Of 800 patients, 333 (41.6%) had laboratory-confirmed acute dengue. Dengue was spatially heterogeneous (local probability of acute dengue 0.26 to 0.42). There were higher than average odds of acute dengue in the rural northeast of the Southern Province and lower than average odds in the urbanized southwest of the Southern Province, including the city Galle.

Conclusions

Our study further affirms the emergence of dengue in rural southern Sri Lanka and highlights both the need for real-time geospatial analyses to optimize public health activities as well as the importance of strengthening dengue surveillance in non-urban areas.

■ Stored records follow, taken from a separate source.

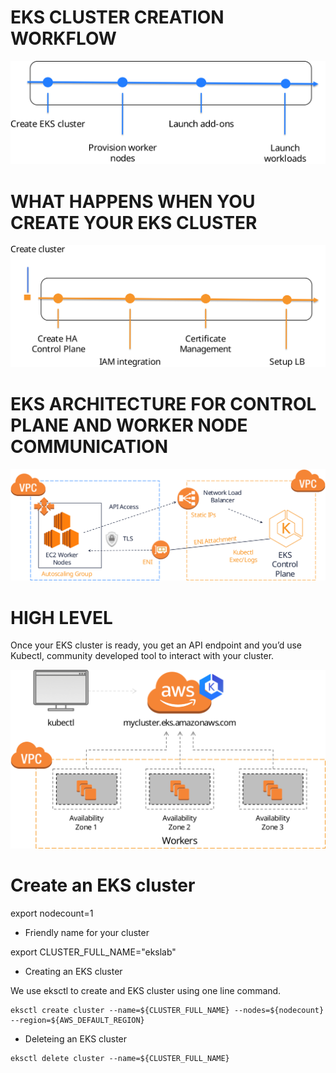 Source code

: # EKS CLUSTER CREATION WORKFLOW

![EKS CLUSTER CREATION WORKFLOW](images/eks-customers.svg)

# WHAT HAPPENS WHEN YOU CREATE YOUR EKS CLUSTER

![WHAT HAPPENS WHEN YOU CREATE YOUR EKS CLUSTER](images/eks-k8s-control-plane.svg)

# EKS ARCHITECTURE FOR CONTROL PLANE AND WORKER NODE COMMUNICATION

![EKS ARCHITECTURE FOR CONTROL PLANE AND WORKER NODE COMMUNICATION](images/eks-architecture.svg)

# HIGH LEVEL
Once your EKS cluster is ready, you get an API endpoint and you’d use Kubectl, community developed tool to interact with your cluster.

![HIGH LEVEL](/images/eks-high-level.svg)

# Create an EKS cluster

export nodecount=1

* Friendly name for your cluster

export CLUSTER_FULL_NAME="ekslab"

* Creating an EKS cluster

We use eksctl to create and EKS cluster using one line command.

```
eksctl create cluster --name=${CLUSTER_FULL_NAME} --nodes=${nodecount} --region=${AWS_DEFAULT_REGION}

```

* Deleteing an EKS cluster

```
eksctl delete cluster --name=${CLUSTER_FULL_NAME}

```
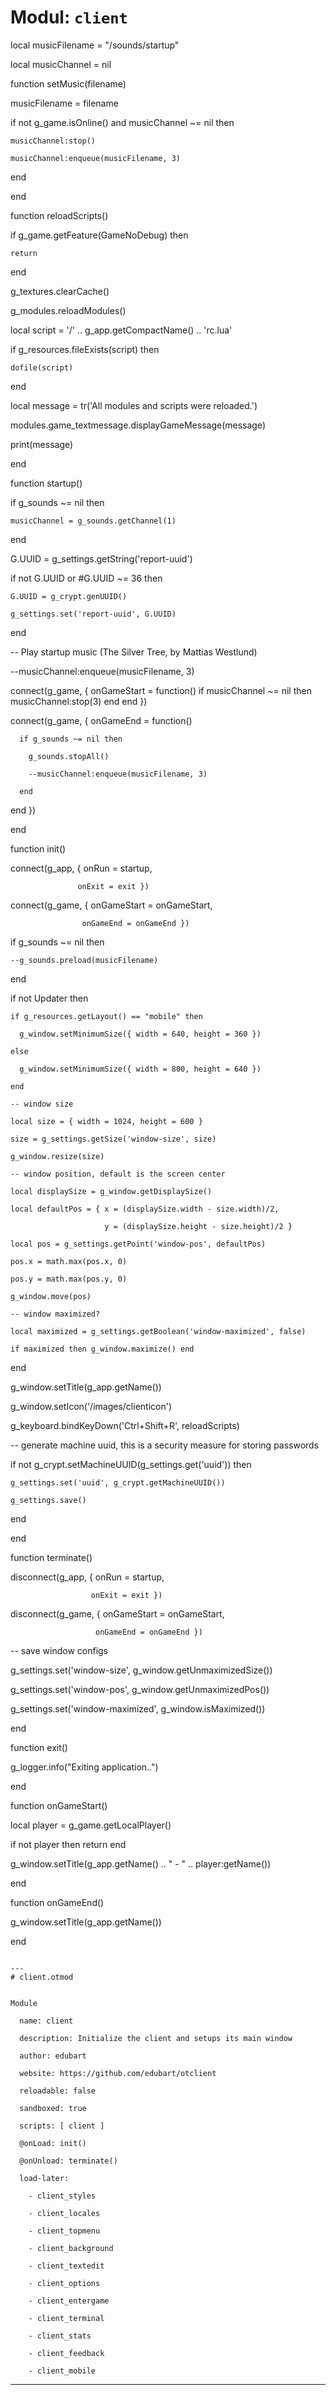 # Modul: `client`


local musicFilename = "/sounds/startup"

local musicChannel = nil

function setMusic(filename)

  musicFilename = filename

  if not g_game.isOnline() and musicChannel ~= nil then

    musicChannel:stop()

    musicChannel:enqueue(musicFilename, 3)

  end

end

function reloadScripts()

  if g_game.getFeature(GameNoDebug) then

    return

  end

  g_textures.clearCache()

  g_modules.reloadModules()

  local script = '/' .. g_app.getCompactName() .. 'rc.lua'

  if g_resources.fileExists(script) then

    dofile(script)

  end

  local message = tr('All modules and scripts were reloaded.')

  modules.game_textmessage.displayGameMessage(message)

  print(message)

end

function startup()

  if g_sounds ~= nil then

    musicChannel = g_sounds.getChannel(1)

  end

  G.UUID = g_settings.getString('report-uuid')

  if not G.UUID or #G.UUID ~= 36 then

    G.UUID = g_crypt.genUUID()

    g_settings.set('report-uuid', G.UUID)

  end

  -- Play startup music (The Silver Tree, by Mattias Westlund)

  --musicChannel:enqueue(musicFilename, 3)

  connect(g_game, { onGameStart = function() if musicChannel ~= nil then musicChannel:stop(3) end end })

  connect(g_game, { onGameEnd = function()

      if g_sounds ~= nil then

        g_sounds.stopAll()

        --musicChannel:enqueue(musicFilename, 3)

      end

  end })

end

function init()

  connect(g_app, { onRun = startup,

                   onExit = exit })

  connect(g_game, { onGameStart = onGameStart,

                    onGameEnd = onGameEnd })

  if g_sounds ~= nil then

    --g_sounds.preload(musicFilename)

  end

  if not Updater then

    if g_resources.getLayout() == "mobile" then

      g_window.setMinimumSize({ width = 640, height = 360 })

    else

      g_window.setMinimumSize({ width = 800, height = 640 })  

    end

    -- window size

    local size = { width = 1024, height = 600 }

    size = g_settings.getSize('window-size', size)

    g_window.resize(size)

    -- window position, default is the screen center

    local displaySize = g_window.getDisplaySize()

    local defaultPos = { x = (displaySize.width - size.width)/2,

                         y = (displaySize.height - size.height)/2 }

    local pos = g_settings.getPoint('window-pos', defaultPos)

    pos.x = math.max(pos.x, 0)

    pos.y = math.max(pos.y, 0)

    g_window.move(pos)

    -- window maximized?

    local maximized = g_settings.getBoolean('window-maximized', false)

    if maximized then g_window.maximize() end

  end

  g_window.setTitle(g_app.getName())

  g_window.setIcon('/images/clienticon')

  g_keyboard.bindKeyDown('Ctrl+Shift+R', reloadScripts)

  -- generate machine uuid, this is a security measure for storing passwords

  if not g_crypt.setMachineUUID(g_settings.get('uuid')) then

    g_settings.set('uuid', g_crypt.getMachineUUID())

    g_settings.save()

  end

end

function terminate()

  disconnect(g_app, { onRun = startup,

                      onExit = exit })

  disconnect(g_game, { onGameStart = onGameStart,

                       onGameEnd = onGameEnd })

  -- save window configs

  g_settings.set('window-size', g_window.getUnmaximizedSize())

  g_settings.set('window-pos', g_window.getUnmaximizedPos())

  g_settings.set('window-maximized', g_window.isMaximized())

end

function exit()

  g_logger.info("Exiting application..")

end

function onGameStart()

  local player = g_game.getLocalPlayer()

  if not player then return end

  g_window.setTitle(g_app.getName() .. " - " .. player:getName())  

end

function onGameEnd()

  g_window.setTitle(g_app.getName())

end

```

---
# client.otmod


Module

  name: client

  description: Initialize the client and setups its main window

  author: edubart

  website: https://github.com/edubart/otclient

  reloadable: false

  sandboxed: true

  scripts: [ client ]

  @onLoad: init()

  @onUnload: terminate()

  load-later:

    - client_styles

    - client_locales

    - client_topmenu

    - client_background

    - client_textedit

    - client_options

    - client_entergame

    - client_terminal

    - client_stats

    - client_feedback

    - client_mobile

```

---
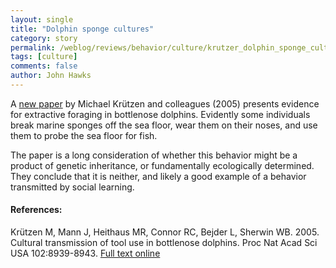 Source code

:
 ```yaml
---
layout: single 
title: "Dolphin sponge cultures" 
category: story
permalink: /weblog/reviews/behavior/culture/krutzer_dolphin_sponge_culture_2005.html
tags: [culture] 
comments: false 
author: John Hawks 
---
```



<p>
A <a href="http://www.pnas.org/cgi/content/full/102/25/8939">new paper</a> by Michael Kr&uuml;tzen and colleagues (2005) presents evidence for extractive foraging in bottlenose dolphins. Evidently some individuals break marine sponges off the sea floor, wear them on their noses, and use them to probe the sea floor for fish. 
</p>

<p>
The paper is a long consideration of whether this behavior might be a product of genetic inheritance, or fundamentally ecologically determined. They conclude that it is neither, and likely a good example of a behavior transmitted by social learning. 
</p>

<h4>References:</h4>

<p class="cite">Kr&uuml;tzen M, Mann J, Heithaus MR, Connor RC, Bejder L, Sherwin WB. 2005. Cultural transmission of tool use in bottlenose dolphins. Proc Nat Acad Sci USA 102:8939-8943. <a href="http://www.pnas.org/cgi/content/full/102/25/8939">Full text online</a></p>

Keywords: dengue, fever, probability, Sri Lanka, urbanization

Introduction

With approximately 390 million dengue infections estimated annually, dengue virus (DENV) is an important cause of undifferentiated fever causing morbidity and mortality in over 100 countries worldwide.1 DENV is a flavivirus that is transmitted by the mosquito vectors Aedes aegypti and Aedes albopictus and has four distinct serotypes (DENV-1-4).2 An individual infected with one serotype of dengue acquires long-term immunity towards that serotype but can be reinfected with another serotype.3 Symptomatic dengue infection can progress to severe disease and ultimately result in mortality.4

Dengue has traditionally been considered an urban disease, with a higher risk of dengue infection in highly connected urban areas and rapidly urbanized areas with inadequate water, waste and sewage systems.1,2 The primary vector for dengue, A. aegypti, is anthropophilic and prefers living among humans in indoor spaces. In addition, increasing numbers of mosquito larval habitats, such as biodegradable plastics and used tires, have contributed to the rise in dengue in urban areas.2 Surveillance and control measures have thus generally focused on urbanized areas; however, recent studies indicate that dengue is becoming increasingly common in rural areas.5,6 Understanding the changing epidemiology of dengue is important in targeting control efforts.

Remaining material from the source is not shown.